Conclusioni operative
Come precisato dall’Autorità , elle procedure a prezzo fisso valgono quindi gli stessi obblighi previsti dall’art. 108, comma 9 del Codice e la mancata indicazione separata dei costi della manodopera e degli oneri della sicurezza comporta l’esclusione.
In sostanza, l’indicazione puntuale dei costi della manodopera e degli oneri della sicurezza:
- è parte integrante dell’offerta economica, indipendentemente dal fatto che vi sia ribasso o meno;
- non incide sull’importo complessivo, ma consente alla SA una verifica puntuale della corretta distribuzione interna dei costi;
- evita offerte non sostenibili, soprattutto nei servizi e nei lavori a forte componente di manodopera;
- assicura l’allineamento ai minimi retributivi e ai parametri fissati dalle tabelle ministeriali sul costo del lavoro;
- rafforza la trasparenza del procedimento, riducendo il rischio di offerte “equilibrate solo sulla carta”.

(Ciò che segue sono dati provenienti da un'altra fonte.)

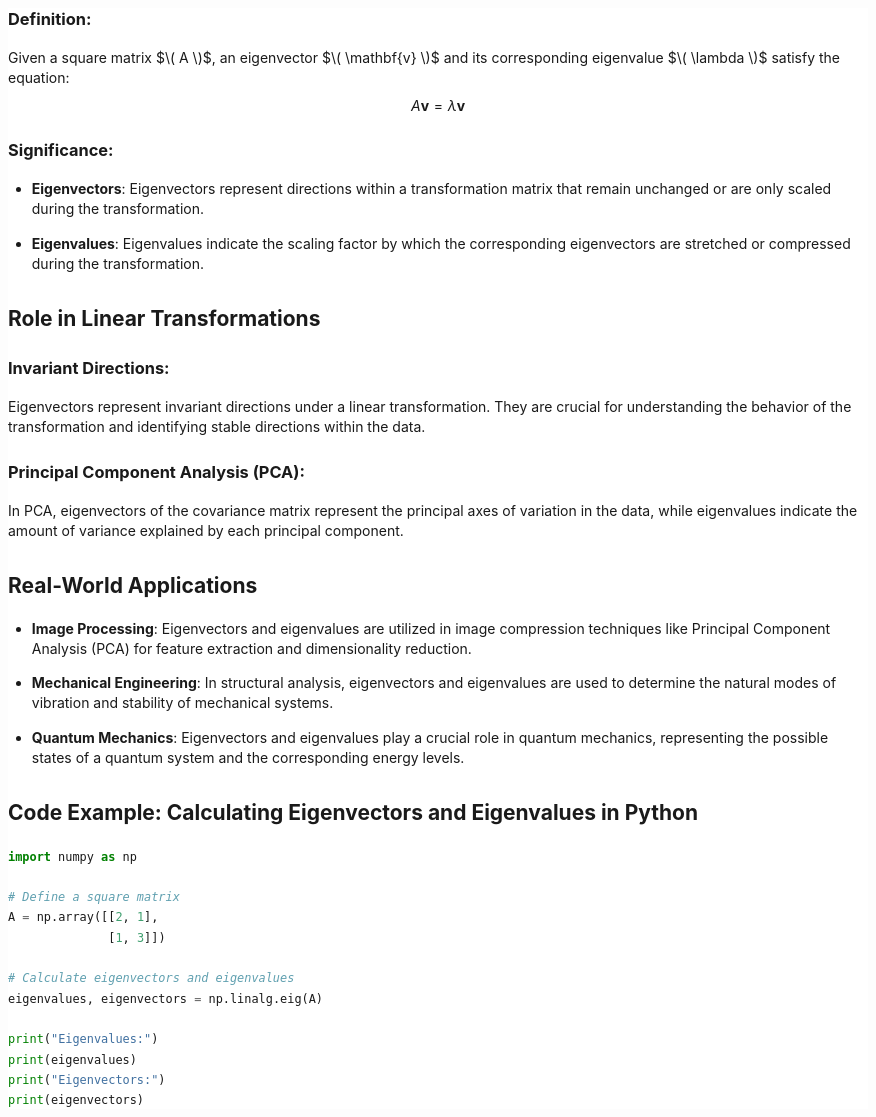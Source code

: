 ### Definition:
Given a square matrix $\( A \)$, an eigenvector $\( \mathbf{v} \)$ and its corresponding eigenvalue $\( \lambda \)$ satisfy the equation:
$$ A\mathbf{v} = \lambda\mathbf{v} $$

### Significance:
- **Eigenvectors**: Eigenvectors represent directions within a transformation matrix that remain unchanged or are only scaled during the transformation.
  
- **Eigenvalues**: Eigenvalues indicate the scaling factor by which the corresponding eigenvectors are stretched or compressed during the transformation.

## Role in Linear Transformations

### Invariant Directions:
Eigenvectors represent invariant directions under a linear transformation. They are crucial for understanding the behavior of the transformation and identifying stable directions within the data.

### Principal Component Analysis (PCA):
In PCA, eigenvectors of the covariance matrix represent the principal axes of variation in the data, while eigenvalues indicate the amount of variance explained by each principal component.

## Real-World Applications

- **Image Processing**: Eigenvectors and eigenvalues are utilized in image compression techniques like Principal Component Analysis (PCA) for feature extraction and dimensionality reduction.

- **Mechanical Engineering**: In structural analysis, eigenvectors and eigenvalues are used to determine the natural modes of vibration and stability of mechanical systems.

- **Quantum Mechanics**: Eigenvectors and eigenvalues play a crucial role in quantum mechanics, representing the possible states of a quantum system and the corresponding energy levels.

## Code Example: Calculating Eigenvectors and Eigenvalues in Python

```python
import numpy as np

# Define a square matrix
A = np.array([[2, 1],
              [1, 3]])

# Calculate eigenvectors and eigenvalues
eigenvalues, eigenvectors = np.linalg.eig(A)

print("Eigenvalues:")
print(eigenvalues)
print("Eigenvectors:")
print(eigenvectors)
```
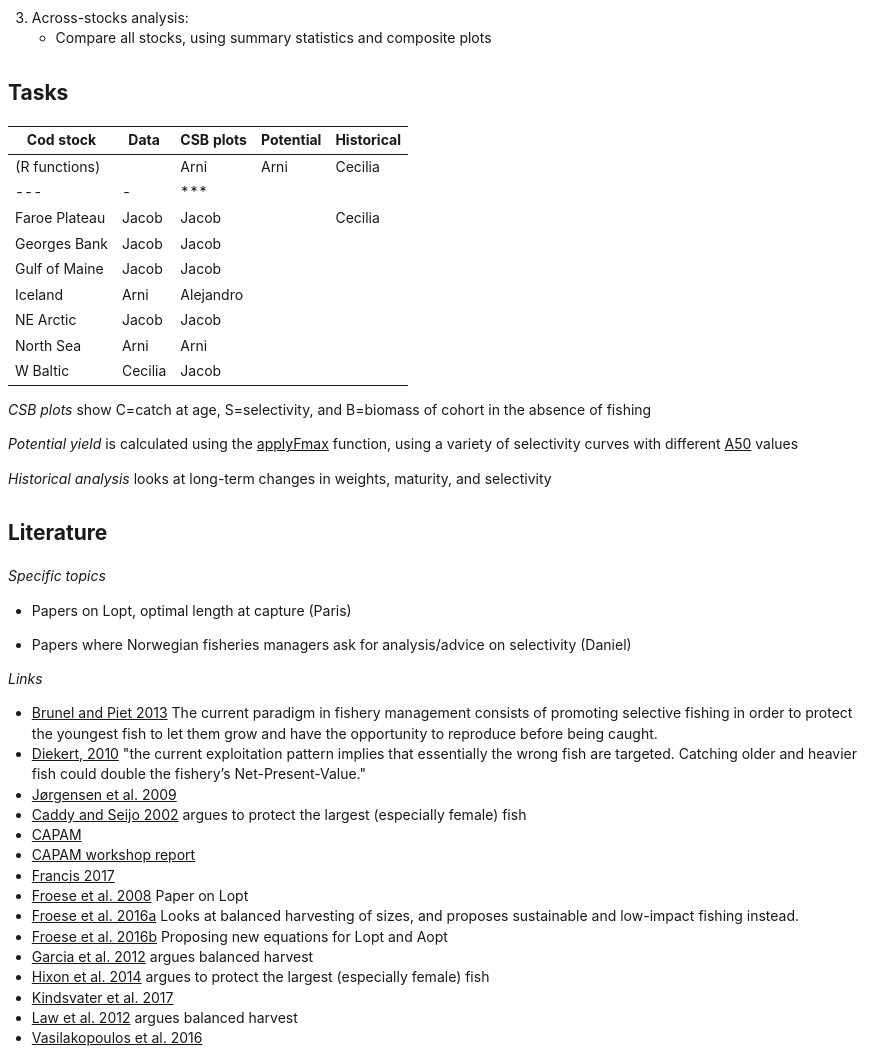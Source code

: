 3. Across-stocks analysis:
   * Compare all stocks, using summary statistics and composite plots

## Tasks

Cod stock     | Data        | CSB plots | Potential | Historical
------------- | ----------- | --------- | --------- | ----------
(R functions) |             | Arni      | Arni      | Cecilia
---           | -           | ***       |           |
Faroe Plateau | Jacob       | Jacob     |           | Cecilia
Georges Bank  | Jacob       | Jacob     |           |
Gulf of Maine | Jacob       | Jacob     |           |
Iceland       | Arni        | Alejandro |           |
NE Arctic     | Jacob       | Jacob     |           |
North Sea     | Arni        | Arni      |           |
W Baltic      | Cecilia     | Jacob     |           |

*CSB plots* show C=catch at age, S=selectivity, and B=biomass of cohort in the
absence of fishing

*Potential yield* is calculated using the [applyFmax](R/functions/applyFmax.R)
function, using a variety of selectivity curves with different
[A50](R/functions/A50.R) values

*Historical analysis* looks at long-term changes in weights, maturity, and
selectivity

## Literature

*Specific topics*

* Papers on Lopt, optimal length at capture (Paris)

* Papers where Norwegian fisheries managers ask for analysis/advice on
  selectivity (Daniel)

*Links*
* [Brunel and Piet 2013](https://doi.org/10.1093/icesjms/fss184) The current
  paradigm in fishery management consists of promoting selective fishing in
  order to protect the youngest fish to let them grow and have the opportunity
  to reproduce before being caught.
* [Diekert, 2010](https://folk.uio.no/floriakd/papers/Diekert2010_ERE.pdf)
  "the current exploitation pattern implies that essentially the wrong fish are
  targeted. Catching older and heavier fish could double the fishery’s
  Net-Present-Value."
* [Jørgensen et al. 2009](https://www.ncbi.nlm.nih.gov/pmc/articles/PMC3352490/)
* [Caddy and Seijo 2002](https://www.sciencedirect.com/science/article/pii/S0165783602000115)
  argues to protect the largest (especially female) fish
* [CAPAM](http://capamresearch.org/current-projects/selectivity)
* [CAPAM workshop report](https://swfsc.noaa.gov/publications/CR/2013/2013Crone.pdf)
* [Francis 2017](http://www.sciencedirect.com/science/article/pii/S0165783616301953)
* [Froese et al. 2008](http://www.sciencedirect.com/science/article/pii/S016578360800043X)
Paper on Lopt
* [Froese et al. 2016a](https://doi.org/10.1093/icesjms/fsv122)
Looks at balanced harvesting of sizes, and proposes sustainable and low-impact
fishing instead.
* [Froese et al. 2016b](https://onlinelibrary.wiley.com/doi/abs/10.1111/faf.12146)
Proposing new equations for Lopt and Aopt
* [Garcia et al. 2012](http://science.sciencemag.org/content/335/6072/1045)
  argues balanced harvest
* [Hixon et al. 2014](https://academic.oup.com/icesjms/article/71/8/2171/748104)
  argues to protect the largest (especially female) fish
* [Kindsvater et al. 2017](onlinelibrary.wiley.com/doi/10.1111/faf.12208/abstract)
* [Law et al. 2012](https://academic.oup.com/icesjms/article/69/4/602/634795)
  argues balanced harvest
* [Vasilakopoulos et al. 2016](http://onlinelibrary.wiley.com/doi/10.1111/faf.12117/abstract)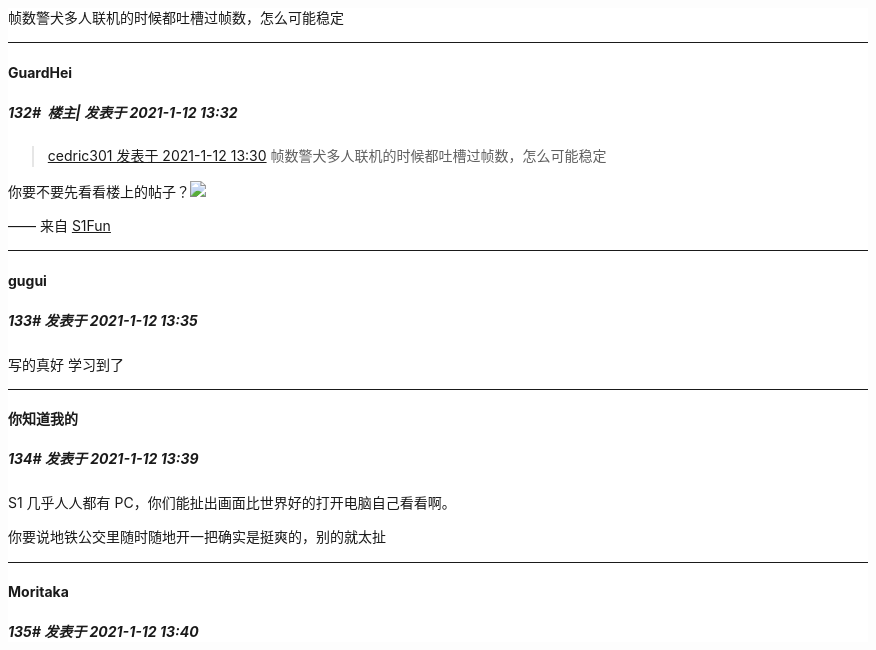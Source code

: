 


帧数警犬多人联机的时候都吐槽过帧数，怎么可能稳定







*****

####  GuardHei  
##### 132#         楼主| 发表于 2021-1-12 13:32



<blockquote><a href="httphttps://bbs.saraba1st.com/2b/forum.php?mod=redirect&amp;goto=findpost&amp;pid=50010534&amp;ptid=1982183" target="_blank">cedric301 发表于 2021-1-12 13:30</a>
帧数警犬多人联机的时候都吐槽过帧数，怎么可能稳定</blockquote>
你要不要先看看楼上的帖子？<img src="https://static.saraba1st.com/image/smiley/face2017/067.png" referrerpolicy="no-referrer">

—— 来自 [S1Fun](https://s1fun.koalcat.com)







*****

####  gugui  
##### 133#       发表于 2021-1-12 13:35




写的真好 学习到了







*****

####  你知道我的  
##### 134#       发表于 2021-1-12 13:39




S1 几乎人人都有 PC，你们能扯出画面比世界好的打开电脑自己看看啊。


你要说地铁公交里随时随地开一把确实是挺爽的，别的就太扯







*****

####  Moritaka  
##### 135#       发表于 2021-1-12 13:40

La verifica dell’equilibrio interno dell’offerta resta quindi un momento imprescindibile, motivo per ccui gli OE sono tenuti a compilare sempre le due voci richieste dall’art. 108, comma 9, ad assicurare la coerenza dei valori indicati con il CCNL applicato e con il fabbisogno reale di personale e ad evitare sottostime che potrebbero determinare esclusioni o richieste di chiarimenti.